The IRA's "United Muslims of America" Facebook group organized the "Make peace, not war!" protest on 3 June 2017, outside Trump Tower in New York City. It is unclear whether anyone attended this protest or instead attended the "March for Truth" affiliated protest held on the same day.

== Lawsuit ==
In May 2015, a trolling company employee Lyudmila Savchuk in Saint Petersburg sued her employer for labor violations, seeking to disclose its activities. Ivan Pavlov from human rights defending initiative Team 29 represented Savchuk, and the defendant "troll-factory" agreed to pay Savchuk her withheld salaries and to restore her job.

Savchuk later described extreme psychological pressure at the work place, with jokes circulating among employees that "one can remain sane in the factory for two months maximum", as result of constant switching between different personalities that the workers are expected to design and maintain during work time.

The realization that you can invent any fact, then watch it absolutely synchronized with the media outlets as one massive information outflow and spread worldwide – that absolutely breaks your psyche
— Lyudmila Savchuk, Polygraph, "Working in Russian Troll Factory Pushed Reporter to ‘Edge of Insanity'", 2018

== Indictments ==

Indictment for interfering in the 2016 U.S. elections

On 16 February 2018, 13 individuals were indicted by the Washington, D.C. grand jury for alleged illegal interference in the 2016 presidential elections, during which they strongly supported the candidacy of Donald Trump, according to special counsel Robert Mueller's office. IRA, Concord Management and Concord Catering were also indicted. It was alleged that IRA was controlled by Yevgeny Prigozhin, a wealthy associate of Russian President Vladimir Putin.
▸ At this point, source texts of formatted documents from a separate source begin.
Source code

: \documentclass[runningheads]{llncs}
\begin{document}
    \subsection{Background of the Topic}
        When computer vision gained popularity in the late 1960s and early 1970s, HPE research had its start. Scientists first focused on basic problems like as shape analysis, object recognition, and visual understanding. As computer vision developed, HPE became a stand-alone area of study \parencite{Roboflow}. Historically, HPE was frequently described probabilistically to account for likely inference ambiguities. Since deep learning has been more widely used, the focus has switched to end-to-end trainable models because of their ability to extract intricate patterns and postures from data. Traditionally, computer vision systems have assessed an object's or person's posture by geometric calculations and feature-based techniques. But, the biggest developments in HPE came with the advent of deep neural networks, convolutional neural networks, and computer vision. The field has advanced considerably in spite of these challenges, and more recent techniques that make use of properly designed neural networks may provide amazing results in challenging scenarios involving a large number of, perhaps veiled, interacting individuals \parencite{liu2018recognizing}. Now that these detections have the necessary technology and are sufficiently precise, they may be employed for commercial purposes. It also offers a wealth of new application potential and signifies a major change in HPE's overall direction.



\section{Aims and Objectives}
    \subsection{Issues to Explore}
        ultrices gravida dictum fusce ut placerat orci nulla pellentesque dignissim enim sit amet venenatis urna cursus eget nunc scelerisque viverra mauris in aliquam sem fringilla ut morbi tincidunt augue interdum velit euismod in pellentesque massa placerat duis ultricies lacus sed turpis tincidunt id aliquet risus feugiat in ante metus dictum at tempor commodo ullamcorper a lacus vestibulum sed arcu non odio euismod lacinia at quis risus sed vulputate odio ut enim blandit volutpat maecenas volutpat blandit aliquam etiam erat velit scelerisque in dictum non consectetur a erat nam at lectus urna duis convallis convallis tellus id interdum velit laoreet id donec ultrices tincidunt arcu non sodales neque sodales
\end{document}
The indicted individuals are Dzheykhun Nasimi Ogly Aslanov, Anna Vladislavovna Bogacheva, Maria Anatolyevna Bovda, Robert Sergeyevich Bovda, Mikhail Leonidovich Burchik, Mikhail Ivanovich Bystrov, Irina Viktorovna Kaverzina, Aleksandra Yuryevna Krylova, Vadim Vladimirovich Podkopaev, Sergey Pavlovich Polozov, Yevgeny Viktorovich Prigozhin, Gleb Igorevitch Vasilchenko, and Vladimir Venkov. All of the defendants are charged with conspiracy to defraud the United States, 3 are charged with conspiracy to commit wire fraud and bank fraud, and 5 defendants are charged with aggravated identity theft. None of the defendants are in custody. (Note: The American Department was headed by Jeykhun Aslanov, an Azerbaijani who, in October 2017, was 27. Maria Bovda was the previous head of the American Department.)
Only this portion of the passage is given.